Claiming State Pension

Even if you are entitled to receive State Pension, you will not automatically begin receiving it: you must claim your State Pension. You should receive a claim form from the Department for Work and Pensions shortly before you are due to reach the State Pension age. If you have not received a claim form and you reach State Pension age in less than three months, contact the Department for Work and Pensions on 0845 60 60 265 for assistance.

Once you have completed and returned the form, you should start receiving your pension when you have reached State Pension age. Your State Pension will be paid into your bank, building society, National Savings or Post Office® account by direct debit. You can choose which account you would prefer to have your pension paid into on your State Pension claim form. If you are blind or require someone else to collect your pension on your behalf, your State Pension can be sent to you in the form of a cheque which can be cashed at the Post Office®.

You do not have to begin withdrawing your State Pension when you reach State Pension age. You can defer taking your pension, entitling you to claim a higher pension benefit or a one-off lump sum when you begin claiming it later on. For more information see Early/Late Retirement and the State Pension.

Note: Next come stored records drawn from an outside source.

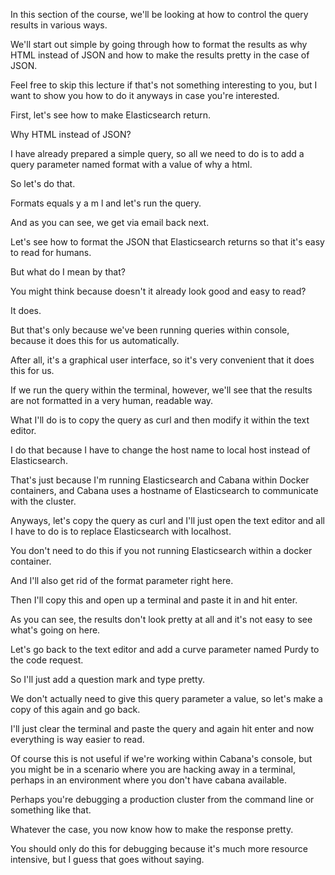 In this section of the course, we'll be looking at how to control the query results in various ways.

We'll start out simple by going through how to format the results as why HTML instead of JSON and how to make the results pretty in the case of JSON.

Feel free to skip this lecture if that's not something interesting to you, but I want to show you how to do it anyways in case you're interested.

First, let's see how to make Elasticsearch return.

Why HTML instead of JSON?

I have already prepared a simple query, so all we need to do is to add a query parameter named format with a value of why a html.

So let's do that.

Formats equals y a m l and let's run the query.

And as you can see, we get via email back next.

Let's see how to format the JSON that Elasticsearch returns so that it's easy to read for humans.

But what do I mean by that?

You might think because doesn't it already look good and easy to read?

It does.

But that's only because we've been running queries within console, because it does this for us automatically.

After all, it's a graphical user interface, so it's very convenient that it does this for us.

If we run the query within the terminal, however, we'll see that the results are not formatted in a very human, readable way.

What I'll do is to copy the query as curl and then modify it within the text editor.

I do that because I have to change the host name to local host instead of Elasticsearch.

That's just because I'm running Elasticsearch and Cabana within Docker containers, and Cabana uses a hostname of Elasticsearch to communicate with the cluster.

Anyways, let's copy the query as curl and I'll just open the text editor and all I have to do is to replace Elasticsearch with localhost.

You don't need to do this if you not running Elasticsearch within a docker container.

And I'll also get rid of the format parameter right here.

Then I'll copy this and open up a terminal and paste it in and hit enter.

As you can see, the results don't look pretty at all and it's not easy to see what's going on here.

Let's go back to the text editor and add a curve parameter named Purdy to the code request.

So I'll just add a question mark and type pretty.

We don't actually need to give this query parameter a value, so let's make a copy of this again and go back.

I'll just clear the terminal and paste the query and again hit enter and now everything is way easier to read.

Of course this is not useful if we're working within Cabana's console, but you might be in a scenario where you are hacking away in a terminal, perhaps in an environment where you don't have cabana available.

Perhaps you're debugging a production cluster from the command line or something like that.

Whatever the case, you now know how to make the response pretty.

You should only do this for debugging because it's much more resource intensive, but I guess that goes without saying.

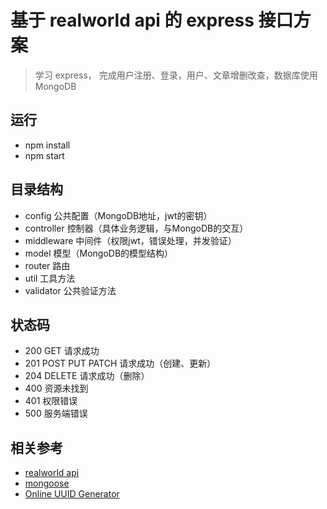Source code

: # 基于 realworld api 的 express 接口方案

> 学习 express， 完成用户注册、登录，用户、文章增删改查，数据库使用 MongoDB

## 运行
- npm install
- npm start

## 目录结构
- config 公共配置（MongoDB地址，jwt的密钥）
- controller 控制器（具体业务逻辑，与MongoDB的交互）
- middleware 中间件（权限jwt，错误处理，并发验证）
- model 模型（MongoDB的模型结构）
- router 路由
- util 工具方法
- validator 公共验证方法

## 状态码
- 200 GET 请求成功
- 201 POST PUT PATCH 请求成功（创建、更新）
- 204 DELETE 请求成功（删除）
- 400 资源未找到
- 401 权限错误
- 500 服务端错误

## 相关参考
- [realworld api](https://github.com/gothinkster/realworld/tree/main/api)
- [mongoose](https://mongoosejs.com/docs/)
- [Online UUID Generator](https://www.uuidgenerator.net/)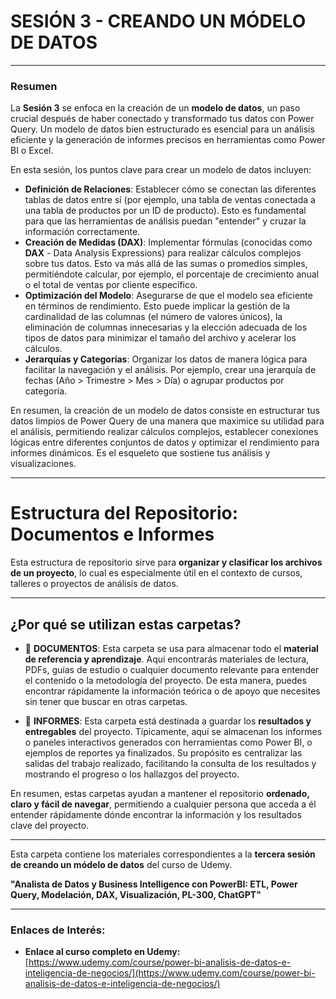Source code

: # SESIÓN 3 - CREANDO UN MÓDELO DE DATOS

---

### Resumen

La **Sesión 3** se enfoca en la creación de un **modelo de datos**, un paso crucial después de haber conectado y transformado tus datos con Power Query. Un modelo de datos bien estructurado es esencial para un análisis eficiente y la generación de informes precisos en herramientas como Power BI o Excel.

En esta sesión, los puntos clave para crear un modelo de datos incluyen:

* **Definición de Relaciones**: Establecer cómo se conectan las diferentes tablas de datos entre sí (por ejemplo, una tabla de ventas conectada a una tabla de productos por un ID de producto). Esto es fundamental para que las herramientas de análisis puedan "entender" y cruzar la información correctamente.
* **Creación de Medidas (DAX)**: Implementar fórmulas (conocidas como **DAX** - Data Analysis Expressions) para realizar cálculos complejos sobre tus datos. Esto va más allá de las sumas o promedios simples, permitiéndote calcular, por ejemplo, el porcentaje de crecimiento anual o el total de ventas por cliente específico.
* **Optimización del Modelo**: Asegurarse de que el modelo sea eficiente en términos de rendimiento. Esto puede implicar la gestión de la cardinalidad de las columnas (el número de valores únicos), la eliminación de columnas innecesarias y la elección adecuada de los tipos de datos para minimizar el tamaño del archivo y acelerar los cálculos.
* **Jerarquías y Categorías**: Organizar los datos de manera lógica para facilitar la navegación y el análisis. Por ejemplo, crear una jerarquía de fechas (Año > Trimestre > Mes > Día) o agrupar productos por categoría.

En resumen, la creación de un modelo de datos consiste en estructurar tus datos limpios de Power Query de una manera que maximice su utilidad para el análisis, permitiendo realizar cálculos complejos, establecer conexiones lógicas entre diferentes conjuntos de datos y optimizar el rendimiento para informes dinámicos. Es el esqueleto que sostiene tus análisis y visualizaciones.

---

# Estructura del Repositorio: Documentos e Informes

Esta estructura de repositorio sirve para **organizar y clasificar los archivos de un proyecto**, lo cual es especialmente útil en el contexto de cursos, talleres o proyectos de análisis de datos.

---

## ¿Por qué se utilizan estas carpetas?

* 📁 **DOCUMENTOS**: Esta carpeta se usa para almacenar todo el **material de referencia y aprendizaje**. Aquí encontrarás materiales de lectura, PDFs, guías de estudio o cualquier documento relevante para entender el contenido o la metodología del proyecto. De esta manera, puedes encontrar rápidamente la información teórica o de apoyo que necesites sin tener que buscar en otras carpetas.

* 📁 **INFORMES**: Esta carpeta está destinada a guardar los **resultados y entregables** del proyecto. Típicamente, aquí se almacenan los informes o paneles interactivos generados con herramientas como Power BI, o ejemplos de reportes ya finalizados. Su propósito es centralizar las salidas del trabajo realizado, facilitando la consulta de los resultados y mostrando el progreso o los hallazgos del proyecto.

En resumen, estas carpetas ayudan a mantener el repositorio **ordenado, claro y fácil de navegar**, permitiendo a cualquier persona que acceda a él entender rápidamente dónde encontrar la información y los resultados clave del proyecto.

---

Esta carpeta contiene los materiales correspondientes a la **tercera sesión de creando un módelo de datos** del curso de Udemy.

**"Analista de Datos y Business Intelligence con PowerBI: ETL, Power Query, Modelación, DAX, Visualización, PL-300, ChatGPT"**

---

### Enlaces de Interés:

* **Enlace al curso completo en Udemy:**
    [https://www.udemy.com/course/power-bi-analisis-de-datos-e-inteligencia-de-negocios/](https://www.udemy.com/course/power-bi-analisis-de-datos-e-inteligencia-de-negocios/)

For 2007/2008 the full State Pension is set at £87.30 a week for singles and £139.60 a week for couples, which assumes one full pension and one full married woman’s pension. Remember, State Pension increases each year on a level with inflation, so the amount of State Pension given in the future will not match the current figures given above. If you do not qualify for a full State Pension because you do not have enough qualifying years on your National Insurance record, you will get a reduced State Pension between the minimum and maximum amounts for the current tax year. For 2007/2008 the minimum pension is £21.83, and the maximum is £87.30. If you have less than twenty-five percent of the tax years in your working life as qualifying years on your National Insurance record, you are usually not entitled to any State Pension. You may however be entitled to other benefits such as Pension Credit (see Pension Credit). If you are over eighty years old you should receive the age entitlement in addition to your State Pension, which is currently an additional twenty-five pence a week. If you are over eighty years old and not receiving the State Pension, you may be entitled to the Over 80 Pension (see Over 80s Pension).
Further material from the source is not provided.